• **What needs to be done**: Output the line containing "- View this weeks popular movies and tv shows", then every remaining line of the entries below, exactly as written and with no other text.

• **Data**:
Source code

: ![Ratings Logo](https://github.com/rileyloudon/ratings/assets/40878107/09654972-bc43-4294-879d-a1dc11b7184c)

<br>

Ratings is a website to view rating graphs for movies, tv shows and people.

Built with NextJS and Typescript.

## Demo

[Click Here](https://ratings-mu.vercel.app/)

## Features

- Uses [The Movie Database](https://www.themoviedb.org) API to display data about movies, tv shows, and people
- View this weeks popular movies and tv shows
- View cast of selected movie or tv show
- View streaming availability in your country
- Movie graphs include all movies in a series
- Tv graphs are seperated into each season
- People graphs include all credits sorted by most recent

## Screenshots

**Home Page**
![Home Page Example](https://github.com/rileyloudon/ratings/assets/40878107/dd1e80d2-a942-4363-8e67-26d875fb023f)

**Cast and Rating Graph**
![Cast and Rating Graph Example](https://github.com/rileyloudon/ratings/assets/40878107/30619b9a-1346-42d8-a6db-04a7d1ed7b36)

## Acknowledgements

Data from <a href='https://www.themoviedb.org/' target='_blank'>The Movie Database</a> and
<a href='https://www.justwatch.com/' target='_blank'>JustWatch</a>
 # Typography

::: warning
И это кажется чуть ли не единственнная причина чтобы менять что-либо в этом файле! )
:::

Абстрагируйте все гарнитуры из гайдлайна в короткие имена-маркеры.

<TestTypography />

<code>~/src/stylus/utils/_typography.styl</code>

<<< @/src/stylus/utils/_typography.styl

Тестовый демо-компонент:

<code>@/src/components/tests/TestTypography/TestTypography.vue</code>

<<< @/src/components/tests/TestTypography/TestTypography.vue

• **Solution to this problem**:
- View this weeks popular movies and tv shows
- View cast of selected movie or tv show
- View streaming availability in your country
- Movie graphs include all movies in a series
- Tv graphs are seperated into each season
- People graphs include all credits sorted by most recent

## Screenshots

**Home Page**
![Home Page Example](https://github.com/rileyloudon/ratings/assets/40878107/dd1e80d2-a942-4363-8e67-26d875fb023f)

**Cast and Rating Graph**
![Cast and Rating Graph Example](https://github.com/rileyloudon/ratings/assets/40878107/30619b9a-1346-42d8-a6db-04a7d1ed7b36)

## Acknowledgements

Data from <a href='https://www.themoviedb.org/' target='_blank'>The Movie Database</a> and
<a href='https://www.justwatch.com/' target='_blank'>JustWatch</a>
 # Typography

::: warning
И это кажется чуть ли не единственнная причина чтобы менять что-либо в этом файле! )
:::

Абстрагируйте все гарнитуры из гайдлайна в короткие имена-маркеры.

<TestTypography />

<code>~/src/stylus/utils/_typography.styl</code>

<<< @/src/stylus/utils/_typography.styl

Тестовый демо-компонент:

<code>@/src/components/tests/TestTypography/TestTypography.vue</code>

<<< @/src/components/tests/TestTypography/TestTypography.vue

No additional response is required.